It is their submission that it is in the result the duty of the Coroner to call those witnesses as close to the original maker as possible, and they submit thus that it would be an unacceptable device if the Coroner simply called the solicitor to the enquiry to produce all the statements and then considered what further evidence to call. The question of what the Coroner’s duty is in this regard is not a point argued out before us on this appeal. I make no further comment about it save to say that I find it difficult to contemplate that there can be any variation in the scope of whatever the duty to call further witnesses is, depending on whether the statements were put in directly or were put in in some other way.
The argument of those representing the Coroner is, shortly, as follows. If Rule 37 is intended to apply to documents containing statements which are likely to be disputed, then a purposive or imaginative construction must be applied to the rules to enable the Coroner to admit such documents, where the Coroner cannot compel the maker of the statements to give evidence. They submit that the duty of the Coroner is to enquire into deaths and, if the Coroner has documentary evidence which would assist him or a jury in that task, where the maker of the document is overseas and non-compellable, it would be contrary to the whole purpose of the inquest to hold that such documentary evidence could not be put in evidence by the Coroner. That same argument applies to the alternative submission on behalf of the Coroner which is to the effect that, if Rule 37 does not apply so as to allow the admission in evidence of controversial statements in documents when the maker is non-compellable, then the rule should not apply at all to such documents. They further submitted that the answer of those representing the claimants, i.e. that the Coroner can always call some witness, leads to a rather absurd result and a waste of time, requiring the quite unnecessary step of someone having to prove the hearsay statements, even if formally.
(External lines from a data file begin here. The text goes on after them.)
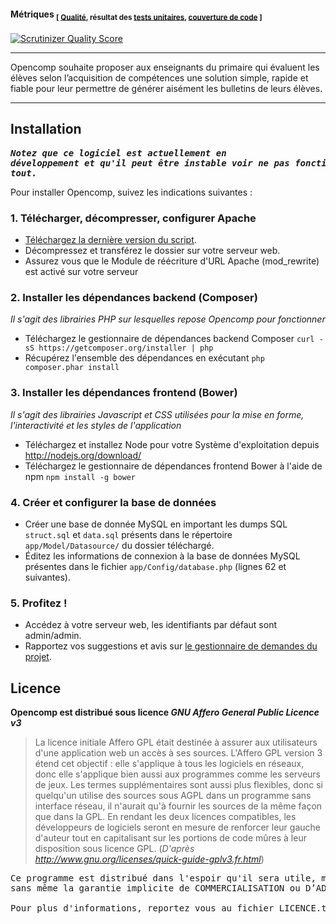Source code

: #### Métriques <sub>[ [Qualité](http://fr.wikipedia.org/wiki/Qualit%C3%A9_logicielle), résultat des [tests unitaires](http://fr.wikipedia.org/wiki/Tests_unitaires), [couverture de code](http://fr.wikipedia.org/wiki/Couverture_de_code) ]</sub>

[![Scrutinizer Quality Score](https://scrutinizer-ci.com/g/jtraulle/Opencomp/badges/quality-score.png?s=859c94800aa2944a4d17493ba0cd00da9d4c6f45)](https://scrutinizer-ci.com/g/jtraulle/Opencomp/)

----

Opencomp souhaite proposer aux enseignants du primaire qui évaluent les élèves selon l’acquisition de compétences une solution simple, rapide et fiable pour leur permettre de générer aisément les bulletins de leurs élèves.

----

Installation
------------

**_<pre>Notez que ce logiciel est actuellement en développement et qu'il peut être instable voir ne pas fonctionner du tout.</pre>_**

Pour installer Opencomp, suivez les indications suivantes :

### 1. Télécharger, décompresser, configurer Apache

* [Téléchargez la dernière version du script](https://codeload.github.com/jtraulle/Opencomp/zip/develop).
* Décompressez et transférez le dossier sur votre serveur web.
* Assurez vous que le Module de réécriture d'URL Apache (mod_rewrite) est activé sur votre serveur

### 2. Installer les dépendances backend (Composer)

*Il s'agit des librairies PHP sur lesquelles repose Opencomp pour fonctionner*

* Téléchargez le gestionnaire de dépendances backend Composer `curl -sS https://getcomposer.org/installer | php`
* Récupérez l'ensemble des dépendances en exécutant `php composer.phar install`

### 3. Installer les dépendances frontend (Bower)

*Il s'agit des librairies Javascript et CSS utilisées pour la mise en forme, l'interactivité et les styles de l'application*

* Téléchargez et installez Node pour votre Système d'exploitation depuis http://nodejs.org/download/
* Téléchargez le gestionnaire de dépendances frontend Bower à l'aide de npm `npm install -g bower`

### 4. Créer et configurer la base de données 

* Créer une base de donnée MySQL en important les dumps SQL `struct.sql` et `data.sql` présents dans le répertoire `app/Model/Datasource/` du dossier téléchargé.
* Éditez les informations de connexion à la base de données MySQL présentes dans le fichier `app/Config/database.php` (lignes 62 et suivantes).

### 5. Profitez !

* Accédez à votre serveur web, les identifiants par défaut sont admin/admin.
* Rapportez vos suggestions et avis sur [le gestionnaire de demandes du projet](http://projets.opencomp.fr/opencomp/issues/new).
 
Licence
-------

**Opencomp est distribué sous licence _GNU Affero General Public Licence v3_**

>La licence initiale Affero GPL était destinée à assurer aux utilisateurs d'une application web un accès à ses sources. L'Affero GPL version 3 étend cet objectif : elle s'applique à tous les logiciels en réseaux, donc elle s'applique bien aussi aux programmes comme les serveurs de jeux. Les termes supplémentaires sont aussi plus flexibles, donc si quelqu'un utilise des sources sous AGPL dans un programme sans interface réseau, il n'aurait qu'à fournir les sources de la même façon que dans la GPL. En rendant les deux licences compatibles, les développeurs de logiciels seront en mesure de renforcer leur gauche d'auteur tout en capitalisant sur les portions de code mûres à leur disposition sous licence GPL. (_D'après http://www.gnu.org/licenses/quick-guide-gplv3.fr.html_)

<pre>Ce programme est distribué dans l'espoir qu'il sera utile, mais SANS AUCUNE GARANTIE ; 
sans même la garantie implicite de COMMERCIALISATION ou D’ADAPTATION A UN OBJET PARTICULIER. 

Pour plus d'informations, reportez vous au fichier LICENCE.txt de l'archive.</pre>
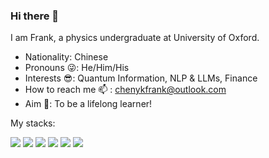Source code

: ### Hi there 👋 
 I am Frank, a physics undergraduate at University of Oxford. 

- Nationality: Chinese
- Pronouns 😜: He/Him/His
- Interests 😎: Quantum Information, NLP & LLMs, Finance 
- How to reach me 📫 : chenykfrank@outlook.com
- Aim 🙌: To be a lifelong learner!

My stacks:


![](https://img.shields.io/badge/-Pytorch-orange)
![](https://img.shields.io/badge/-Tensorflow-yellowgreen)
![](https://img.shields.io/badge/-Numpy-brightgreen)
![](https://img.shields.io/badge/-Pandas-yellow)
![](https://img.shields.io/badge/-Matplotlib-blue)
![](https://img.shields.io/badge/-C%2B%2B-lightgrey)

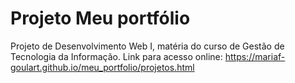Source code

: # Projeto Meu portfólio

Projeto de Desenvolvimento Web I, matéria do curso de Gestão de Tecnologia da Informação.
Link para acesso online: https://mariaf-goulart.github.io/meu_portfolio/projetos.html
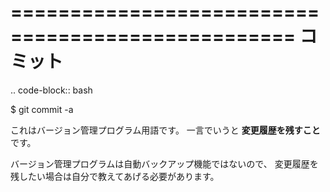 ==================================================
コミット
==================================================

.. code-block:: bash

   $ git commit -a


これはバージョン管理プログラム用語です。
一言でいうと **変更履歴を残すこと** です。

バージョン管理プログラムは自動バックアップ機能ではないので、
変更履歴を残したい場合は自分で教えてあげる必要があります。
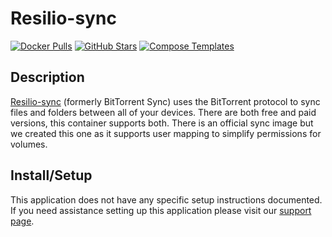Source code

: # Resilio-sync

[![Docker Pulls](https://img.shields.io/docker/pulls/linuxserver/resilio-sync?style=flat-square&color=607D8B&label=docker%20pulls&logo=docker)](https://hub.docker.com/r/linuxserver/resilio-sync)
[![GitHub Stars](https://img.shields.io/github/stars/linuxserver/docker-resilio-sync?style=flat-square&color=607D8B&label=github%20stars&logo=github)](https://github.com/linuxserver/docker-resilio-sync)
[![Compose Templates](https://img.shields.io/static/v1?style=flat-square&color=607D8B&label=compose&message=templates)](https://github.com/GhostWriters/DockSTARTer/tree/master/compose/.apps/resiliosync)

## Description

[Resilio-sync](https://www.resilio.com) (formerly BitTorrent Sync) uses the
BitTorrent protocol to sync files and folders between all of your devices. There
are both free and paid versions, this container supports both. There is an
official sync image but we created this one as it supports user mapping to
simplify permissions for volumes.

## Install/Setup

This application does not have any specific setup instructions documented. If
you need assistance setting up this application please visit our
[support page](https://dockstarter.com/basics/support/).
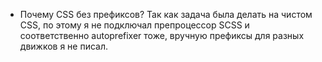 * Почему CSS без префиксов?
    Так как задача была делать на чистом CSS, 
    по этому я не подключал препроцессор SCSS и соответственно autoprefixer тоже, 
    вручную префиксы для разных движков я не писал.
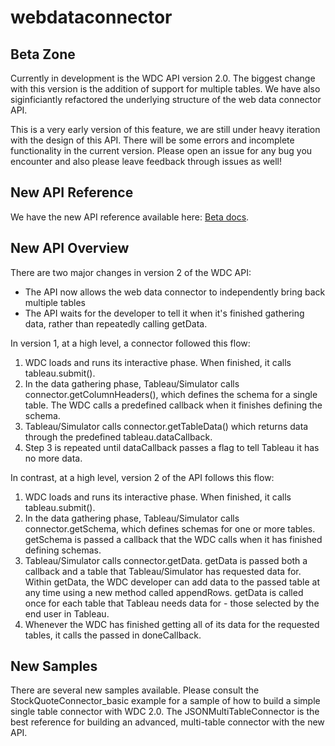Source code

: # webdataconnector

Beta Zone
---------------
Currently in development is the WDC API version 2.0.  The biggest change with this version is the addition of support for multiple tables.  We have also siginficiantly refactored the underlying structure of the web data connector API. 

This is a very early version of this feature, we are still under heavy iteration with the design of this API.  There will be some errors and incomplete functionality in the current version.  Please open an issue for any bug you encounter and also please leave feedback through issues as well!  

New API Reference
---------------
We have the new API reference available here: [Beta docs](https://connectors.tableau.com/docs/index.html).


New API Overview
---------------

There are two major changes in version 2 of the WDC API:
* The API now allows the web data connector to independently bring back multiple tables
* The API waits for the developer to tell it when it's finished gathering data, rather than repeatedly calling getData.

In version 1, at a high level, a connector followed this flow:
 1. WDC loads and runs its interactive phase.  When finished, it calls tableau.submit().
 2. In the data gathering phase, Tableau/Simulator calls connector.getColumnHeaders(), which defines the schema for a single table.  The WDC calls a predefined callback when it finishes defining the schema.
 3. Tableau/Simulator calls connector.getTableData() which returns data through the predefined tableau.dataCallback.
 4. Step 3 is repeated until dataCallback passes a flag to tell Tableau it has no more data.


In contrast, at a high level, version 2 of the API follows this flow:
 1. WDC loads and runs its interactive phase.  When finished, it calls tableau.submit().
 2. In the data gathering phase, Tableau/Simulator calls connector.getSchema, which defines schemas for one or more tables. getSchema is passed a callback that the WDC calls when it has finished defining schemas. 
 3. Tableau/Simulator calls connector.getData.  getData is passed both a callback and a table that Tableau/Simulator has requested data for.  Within getData, the WDC developer can add data to the passed table at any time using a new method called appendRows. getData is called once for each table that Tableau needs data for - those selected by the end user in Tableau.
 4. Whenever the WDC has finished getting all of its data for the requested tables, it calls the passed in doneCallback.


New Samples
---------------
There are several new samples available.  Please consult the StockQuoteConnector_basic example for a sample of how to build a simple single table connector with WDC 2.0.  The JSONMultiTableConnector is the best reference for building an advanced, multi-table connector with the new API. 

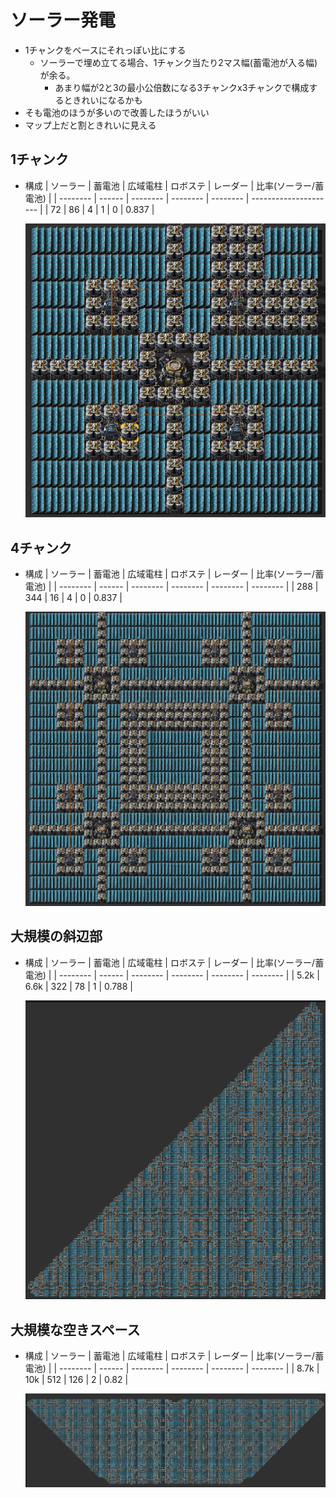 # ソーラー発電

- 1チャンクをベースにそれっぽい比にする
  - ソーラーで埋め立てる場合、1チャンク当たり2マス幅(蓄電池が入る幅)が余る。
    - あまり幅が2と3の最小公倍数になる3チャンクx3チャンクで構成するときれいになるかも
- そも電池のほうが多いので改善したほうがいい
- マップ上だと割ときれいに見える

## 1チャンク

- 構成
  | ソーラー | 蓄電池 | 広域電柱 | ロボステ | レーダー | 比率(ソーラー/蓄電池) |
  | -------- | ------ | -------- | -------- | -------- | --------------------- |
  | 72       | 86     | 4        | 1        | 0        | 0.837                 |


  ![1チャンクソーラー](./pict/1chunk_solar.png)

## 4チャンク

- 構成
  | ソーラー | 蓄電池 | 広域電柱 | ロボステ | レーダー | 比率(ソーラー/蓄電池) |
  | -------- | ------ | -------- | -------- | -------- | -------- |
  | 288      | 344    | 16       | 4        | 0        | 0.837                 |

  ![4チャンクソーラー](./pict/4chunk_solar.png)

## 大規模の斜辺部

- 構成
  | ソーラー | 蓄電池 | 広域電柱 | ロボステ | レーダー | 比率(ソーラー/蓄電池) |
  | -------- | ------ | -------- | -------- | -------- | -------- |
  | 5.2k     | 6.6k   | 322      | 78       | 1        | 0.788                 |

  ![大規模の斜辺部](./pict/diagonal_solar.png)

## 大規模な空きスペース

- 構成
  | ソーラー | 蓄電池 | 広域電柱 | ロボステ | レーダー | 比率(ソーラー/蓄電池) |
  | -------- | ------ | -------- | -------- | -------- | -------- |
  | 8.7k     | 10k    | 512      | 126      | 2        | 0.82                  |

  ![大規模のな空きスペース](./pict/big_space.png)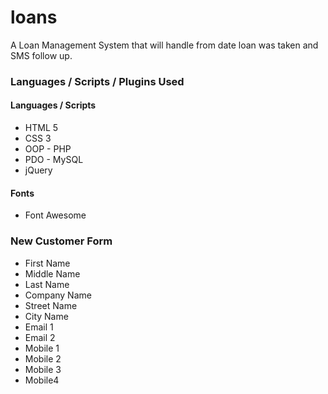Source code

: loans
=====

A Loan Management System that will handle from date loan was taken and SMS follow up. 

<h3>Languages / Scripts / Plugins Used</h3>
<h4>Languages / Scripts</h4>
<ul>
    <li>HTML 5</li>
    <li>CSS 3</li>
    <li>OOP - PHP</li>
    <li>PDO - MySQL</li>
    <li>jQuery</li>
</ul>
<h4>Fonts</h4>
<ul>
    <li>Font Awesome</li>
</ul>
<h3>New Customer Form</h3>
<ul>
    <li>First Name</li>
    <li>Middle Name</li>
    <li>Last Name</li>
    <li>Company Name</li>
    <li>Street Name</li>
    <li>City Name</li>
    <li>Email 1</li>
    <li>Email 2</li>
    <li>Mobile 1</li>
    <li>Mobile 2</li>
    <li>Mobile 3</li>
    <li>Mobile4</li>
</ul>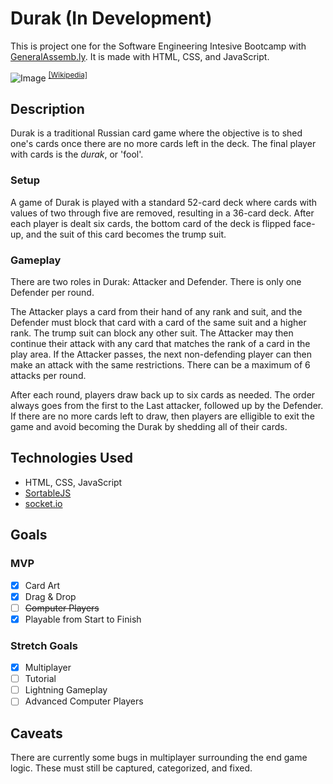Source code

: # Durak (In Development)
This is project one for the Software Engineering Intesive Bootcamp with [GeneralAssemb.ly](https://generalassemb.ly/education/software-engineering-immersive/). It is made with HTML, CSS, and JavaScript.

![Image](https://upload.wikimedia.org/wikipedia/commons/thumb/e/ed/Russian_card_game_Durak.jpg/1280px-Russian_card_game_Durak.jpg) <sup>[[Wikipedia]](https://en.wikipedia.org/wiki/Durak)</sup>


## Description
Durak is a traditional Russian card game where the objective is to shed one's cards once there are no more cards left in the deck. The final player with cards is the *durak*, or 'fool'.

### Setup
A game of Durak is played with a standard 52-card deck where cards with values of two through five are removed, resulting in a 36-card deck. After each player is dealt six cards, the bottom card of the deck is flipped face-up, and the suit of this card becomes the trump suit.
### Gameplay
There are two roles in Durak: Attacker and Defender. There is only one Defender per round.

The Attacker plays a card from their hand of any rank and suit, and the Defender must block that card with a card of the same suit and a higher rank. The trump suit can block any other suit. The Attacker may then continue their attack with any card that matches the rank of a card in the play area. If the Attacker passes, the next non-defending player can then make an attack with the same restrictions. There can be a maximum of 6 attacks per round.

After each round, players draw back up to six cards as needed. The order always goes from the first to the Last attacker, followed up by the Defender. If there are no more cards left to draw, then players are elligible to exit the game and avoid becoming the Durak by shedding all of their cards.

## Technologies Used
- HTML, CSS, JavaScript
- [SortableJS](https://github.com/SortableJS/Sortable)
- [socket.io](https://socket.io/)

## Goals
### MVP
- [x] Card Art
- [x] Drag & Drop
- [ ] ~~Computer Players~~
- [x] Playable from Start to Finish
### Stretch Goals
- [x] Multiplayer
- [ ] Tutorial
- [ ] Lightning Gameplay
- [ ] Advanced Computer Players

## Caveats
There are currently some bugs in multiplayer surrounding the end game logic. These must still be captured, categorized, and fixed.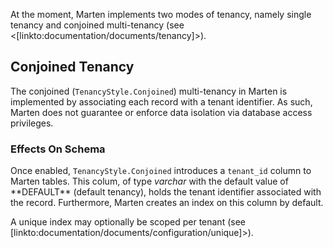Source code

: <!--Title: Implementation Details-->

At the moment, Marten implements two modes of tenancy, namely single tenancy and conjoined multi-tenancy (see <[linkto:documentation/documents/tenancy]>).

## Conjoined Tenancy

The conjoined (`TenancyStyle.Conjoined`) multi-tenancy in Marten is implemented by associating each record with a tenant identifier. As such, Marten does not guarantee or enforce data isolation via database access privileges.

### Effects On Schema

Once enabled, `TenancyStyle.Conjoined` introduces a `tenant_id` column to Marten tables. This colum, of type _varchar_ with the default value of \*\*DEFAULT\*\* (default tenancy), holds the tenant identifier associated with the record. Furthermore, Marten creates an index on this column by default.

A unique index may optionally be scoped per tenant (see [linkto:documentation/documents/configuration/unique]>).
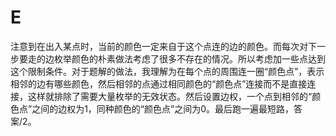 # E

注意到在出入某点时，当前的颜色一定来自于这个点连的边的颜色。而每次对下一步要走的边枚举颜色的朴素做法考虑了很多不存在的情况。所以考虑加一些点达到这个限制条件。对于题解的做法，我理解为在每个点的周围连一圈“颜色点”，表示相邻的边有哪些颜色，然后相邻的点通过相同颜色的“颜色点”连接而不是直接连接，这样就排除了需要大量枚举的无效状态。然后设置边权，一个点到相邻的“颜色点”之间的边权为1，同种颜色的“颜色点”之间为0。最后跑一遍最短路，答案/2。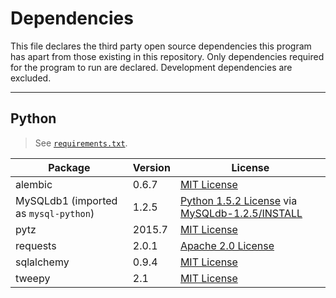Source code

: # Dependencies

This file declares the third party open source dependencies this program has apart from those existing in this repository. Only dependencies required for the program to run are declared. Development dependencies are excluded.

* * *

## Python

> See [`requirements.txt`](requirements.txt).

Package | Version | License
------- | ------- | -------
alembic | 0.6.7 | [MIT License](https://bitbucket.org/zzzeek/alembic/src/e37162294fc6df9740f4231a75021f391e2a0f98/LICENSE?at=rel_0_6_7)
MySQLdb1 (imported as `mysql-python`) | 1.2.5 | [Python 1.5.2 License](https://docs.python.org/2/license.html) via [MySQLdb-1.2.5/INSTALL](https://github.com/farcepest/MySQLdb1/blob/MySQLdb-1.2.5/INSTALL#L249)
pytz | 2015.7 | [MIT License](https://github.com/newvem/pytz/blob/master/LICENSE.txt)
requests | 2.0.1 | [Apache 2.0 License](https://github.com/kennethreitz/requests/blob/v2.0.1/LICENSE)
sqlalchemy | 0.9.4 | [MIT License](https://bitbucket.org/zzzeek/sqlalchemy/src/ccc0c44c3a60fc4906e5e3b26cc6d2b7a69d33bf/LICENSE?at=rel_0_9_4)
tweepy | 2.1 |  [MIT License](https://github.com/tweepy/tweepy/blob/2.1/LICENSE)
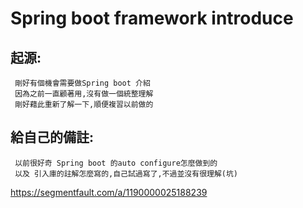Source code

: # Spring boot framework introduce
## 起源:
     剛好有個機會需要做Spring boot 介紹
     因為之前一直顧著用,沒有做一個統整理解
     剛好藉此重新了解一下,順便複習以前做的

## 給自己的備註:
     以前很好奇 Spring boot 的auto configure怎麼做到的
     以及 引入庫的註解怎麼寫的,自己試過寫了,不過並沒有很理解(坑)
https://segmentfault.com/a/1190000025188239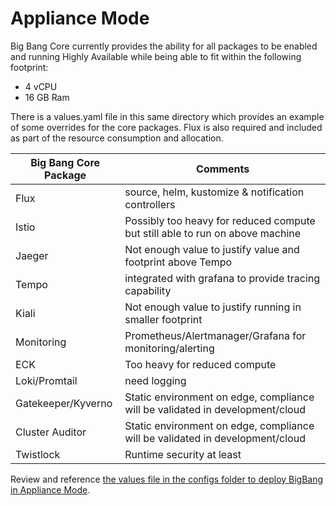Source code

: # Appliance Mode

Big Bang Core currently provides the ability for all packages to be enabled and running Highly Available while being able to fit within the following footprint:
* 4 vCPU
* 16 GB Ram

There is a values.yaml file in this same directory which provides an example of some overrides for the core packages. Flux is also required and included as part of the resource consumption and allocation.

| Big Bang Core Package | Comments |
|-------|---|
| Flux | source, helm, kustomize & notification controllers |
| Istio | Possibly too heavy for reduced compute but still able to run on above machine |
| Jaeger | Not enough value to justify value and footprint above Tempo |
| Tempo | integrated with grafana to provide tracing capability |
| Kiali | Not enough value to justify running in smaller footprint |
| Monitoring | Prometheus/Alertmanager/Grafana for monitoring/alerting |
| ECK | Too heavy for reduced compute |
| Loki/Promtail | need logging |
| Gatekeeper/Kyverno | Static environment on edge, compliance will be validated in development/cloud |
| Cluster Auditor | Static environment on edge, compliance will be validated in development/cloud |
| Twistlock | Runtime security at least |

Review and reference [the values file in the configs folder to deploy BigBang in Appliance Mode](../../assets/configs/appliance-mode/values.yaml).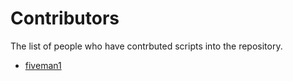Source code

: # Contributors
The list of people who have contrbuted scripts into the repository.
- [fiveman1](https://github.com/fiveman1)
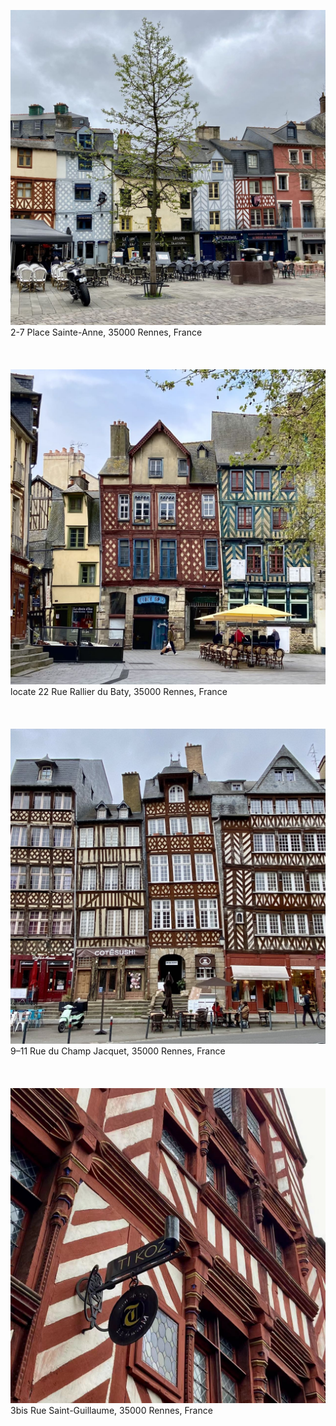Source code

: ![IMG339](photos/IMG339.jpg)
2-7 Place Sainte-Anne, 35000 Rennes, France
\
\
\
\
![IMG340](photos/IMG340.jpg)
locate 22 Rue Rallier du Baty, 35000 Rennes, France
\
\
\
\
![IMG341](photos/IMG341.jpg)
9–11 Rue du Champ Jacquet, 35000 Rennes, France
\
\
\
\
![IMG413](photos/IMG413.jpg)
3bis Rue Saint-Guillaume, 35000 Rennes, France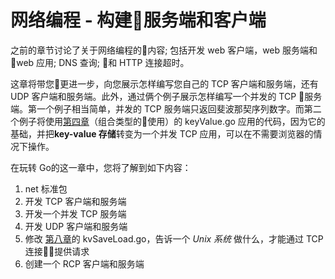 # **网络编程 - 构建服务端和客户端**

之前的章节讨论了关于网络编程的内容; 包括开发 web 客户端，web 服务端和 web 应用; DNS 查询; 和 HTTP 连接超时。

这章将带您更进一步，向您展示怎样编写您自己的 TCP 客户端和服务端，还有 UDP 客户端和服务端。此外，通过俩个例子展示怎样编写一个并发的 TCP 服务端。第一个例子相当简单，并发的 TCP 服务端只返回斐波那契序列数字。而第二个例子将使用[第四章](https://github.com/hantmac/Mastering_Go_ZH_CN/blob/master/eBook/chapter4/04.0.md)（组合类型的使用）的 keyValue.go 应用的代码，因为它的基础，并把**key-value 存储**转变为一个并发 TCP 应用，可以在不需要浏览器的情况下操作。

在玩转 Go的这一章中，您将了解到如下内容：

1. net 标准包
2. 开发 TCP 客户端和服务端
3. 开发一个并发 TCP 服务端
4. 开发 UDP 客户端和服务端
5. 修改 [第八章](https://github.com/hantmac/Mastering_Go_ZH_CN/blob/master/eBook/chapter8/08.0.md)的 kvSaveLoad.go，告诉一个 *Unix 系统* 做什么，才能通过 TCP 连接提供请求
6. 创建一个 RCP 客户端和服务端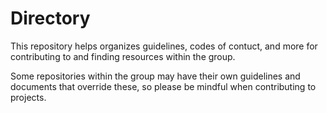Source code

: # Directory

This repository helps organizes guidelines, codes of contuct, and more for contributing to and finding resources within the group.

Some repositories within the group may have their own guidelines and documents that override these, so please be mindful when contributing to projects.

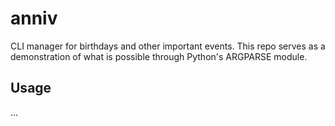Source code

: # anniv
CLI manager for birthdays and other important events. This repo serves as a demonstration of what is possible through Python's ARGPARSE module.

## Usage
...
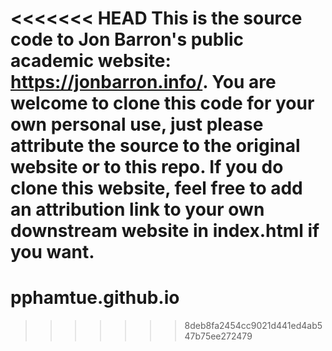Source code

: <<<<<<< HEAD
This is the source code to Jon Barron's public academic website: https://jonbarron.info/. You are welcome to clone this code for your own personal use, just please attribute the source to the original website or to this repo. If you do clone this website, feel free to add an attribution link to your own downstream website in index.html if you want.
=======
# pphamtue.github.io
>>>>>>> 8deb8fa2454cc9021d441ed4ab547b75ee272479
The Coroner in his ruling preferred the route that Rule 37 did not apply so as to restrict his common law power to introduce hearsay evidence. He also expressed the view that, if necessary, he would have construed Rule 37 so as to allow him to read the statements.
The background to Rule 37
The background is set out in the Divisional Court’s judgment from paragraph 21 through to paragraph 40. That summary deals with certain points which I would emphasise. First, it emphasises the inquisitorial nature of a Coroner’s inquest, citing from the judgment of Lord Lane CJ in Reg v South London Coroner, Ex parte Thompson (1982) 126 SJ 625, where he said:-
“Once again it should not be forgotten that an inquest is a fact-finding exercise and not a method of apportioning guilt. The procedure and rules of evidence which are suitable for one are unsuitable for the other. In an inquest it should never be forgotten that there are no parties, there is no indictment, there is no prosecution, there is no defence, there is no trial, simply an attempt to establish the facts. It is an inquisitorial process, a process of investigation quite unlike a trial where the prosecutor accuses and the accused defends, the judge holding the balance or the ring, whichever metaphor one chooses to use.”
That said, however, the citation from Talbot J’s judgment in R v Divine [1930] 2KB at 29 demonstrates that evidence at an inquest will normally be sworn evidence. Talbot J said:-
“Again it is clear that a coroner’s inquest is not bound by the strict law of evidence.
…
No doubt a coroner has considerable latitude as to the way in which he may conduct the inquest; he is not fettered by detailed rules of procedure; but on the other hand, the proceedings are formal, they are conducted on lines which are now established by long usage, and the public and those more particularly interested have a right to expect that the verdict will be given upon the sworn evidence heard at the inquest and upon nothing else.”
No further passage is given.